(Extracted data entries)
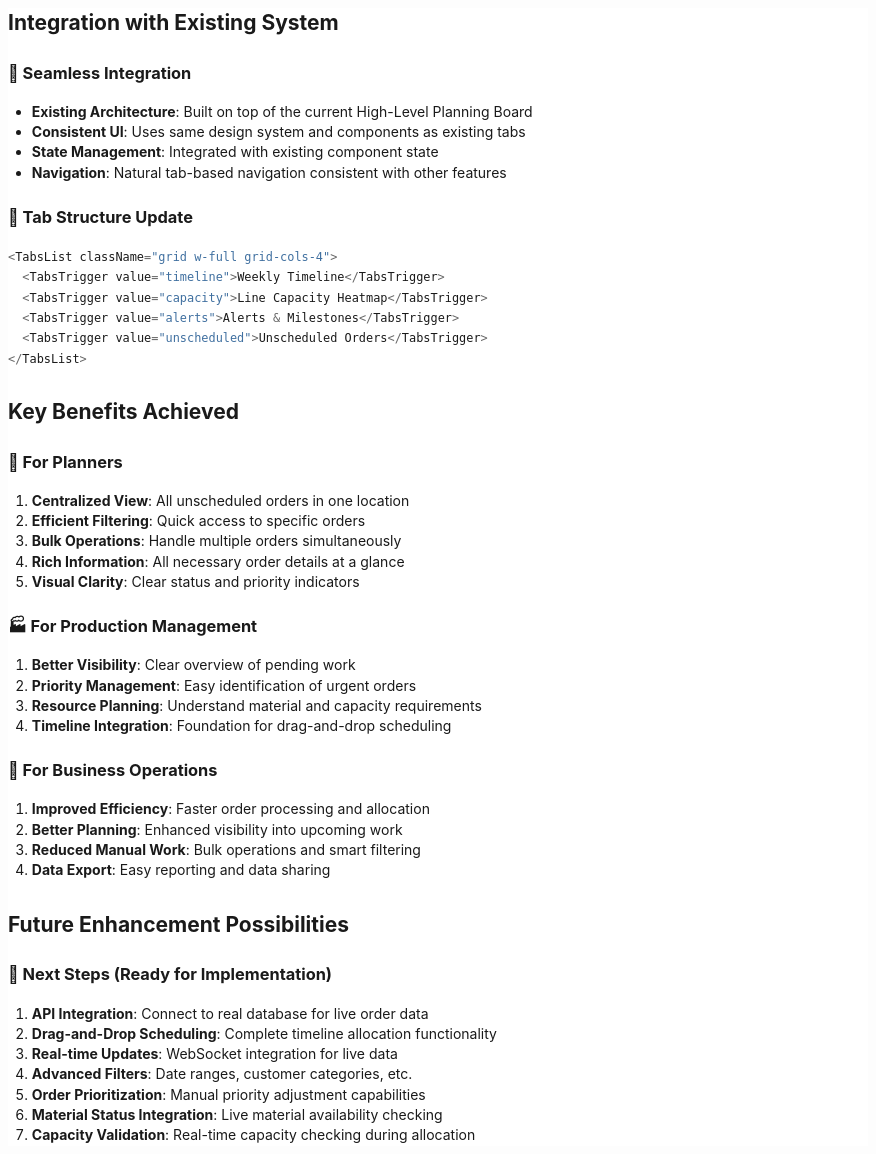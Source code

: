 ## Integration with Existing System

### 🔗 Seamless Integration
- **Existing Architecture**: Built on top of the current High-Level Planning Board
- **Consistent UI**: Uses same design system and components as existing tabs
- **State Management**: Integrated with existing component state
- **Navigation**: Natural tab-based navigation consistent with other features

### 📱 Tab Structure Update
```typescript
<TabsList className="grid w-full grid-cols-4">
  <TabsTrigger value="timeline">Weekly Timeline</TabsTrigger>
  <TabsTrigger value="capacity">Line Capacity Heatmap</TabsTrigger>
  <TabsTrigger value="alerts">Alerts & Milestones</TabsTrigger>
  <TabsTrigger value="unscheduled">Unscheduled Orders</TabsTrigger>
</TabsList>
```

## Key Benefits Achieved

### 🎯 For Planners
1. **Centralized View**: All unscheduled orders in one location
2. **Efficient Filtering**: Quick access to specific orders
3. **Bulk Operations**: Handle multiple orders simultaneously
4. **Rich Information**: All necessary order details at a glance
5. **Visual Clarity**: Clear status and priority indicators

### 🏭 For Production Management
1. **Better Visibility**: Clear overview of pending work
2. **Priority Management**: Easy identification of urgent orders
3. **Resource Planning**: Understand material and capacity requirements
4. **Timeline Integration**: Foundation for drag-and-drop scheduling

### 💼 For Business Operations
1. **Improved Efficiency**: Faster order processing and allocation
2. **Better Planning**: Enhanced visibility into upcoming work
3. **Reduced Manual Work**: Bulk operations and smart filtering
4. **Data Export**: Easy reporting and data sharing

## Future Enhancement Possibilities

### 🚀 Next Steps (Ready for Implementation)
1. **API Integration**: Connect to real database for live order data
2. **Drag-and-Drop Scheduling**: Complete timeline allocation functionality
3. **Real-time Updates**: WebSocket integration for live data
4. **Advanced Filters**: Date ranges, customer categories, etc.
5. **Order Prioritization**: Manual priority adjustment capabilities
6. **Material Status Integration**: Live material availability checking
7. **Capacity Validation**: Real-time capacity checking during allocation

## EXERCISE BRIEF:
Retype each entry exactly as it appears, excluding any image.

## REPLY TO THE EXERCISE:
Source code

: ## Integration with Existing System

### 🔗 Seamless Integration
- **Existing Architecture**: Built on top of the current High-Level Planning Board
- **Consistent UI**: Uses same design system and components as existing tabs
- **State Management**: Integrated with existing component state
- **Navigation**: Natural tab-based navigation consistent with other features

### 📱 Tab Structure Update
```typescript
<TabsList className="grid w-full grid-cols-4">
  <TabsTrigger value="timeline">Weekly Timeline</TabsTrigger>
  <TabsTrigger value="capacity">Line Capacity Heatmap</TabsTrigger>
  <TabsTrigger value="alerts">Alerts & Milestones</TabsTrigger>
  <TabsTrigger value="unscheduled">Unscheduled Orders</TabsTrigger>
</TabsList>
```

## Key Benefits Achieved

### 🎯 For Planners
1. **Centralized View**: All unscheduled orders in one location
2. **Efficient Filtering**: Quick access to specific orders
3. **Bulk Operations**: Handle multiple orders simultaneously
4. **Rich Information**: All necessary order details at a glance
5. **Visual Clarity**: Clear status and priority indicators

### 🏭 For Production Management
1. **Better Visibility**: Clear overview of pending work
2. **Priority Management**: Easy identification of urgent orders
3. **Resource Planning**: Understand material and capacity requirements
4. **Timeline Integration**: Foundation for drag-and-drop scheduling

### 💼 For Business Operations
1. **Improved Efficiency**: Faster order processing and allocation
2. **Better Planning**: Enhanced visibility into upcoming work
3. **Reduced Manual Work**: Bulk operations and smart filtering
4. **Data Export**: Easy reporting and data sharing

## Future Enhancement Possibilities

### 🚀 Next Steps (Ready for Implementation)
1. **API Integration**: Connect to real database for live order data
2. **Drag-and-Drop Scheduling**: Complete timeline allocation functionality
3. **Real-time Updates**: WebSocket integration for live data
4. **Advanced Filters**: Date ranges, customer categories, etc.
5. **Order Prioritization**: Manual priority adjustment capabilities
6. **Material Status Integration**: Live material availability checking
7. **Capacity Validation**: Real-time capacity checking during allocation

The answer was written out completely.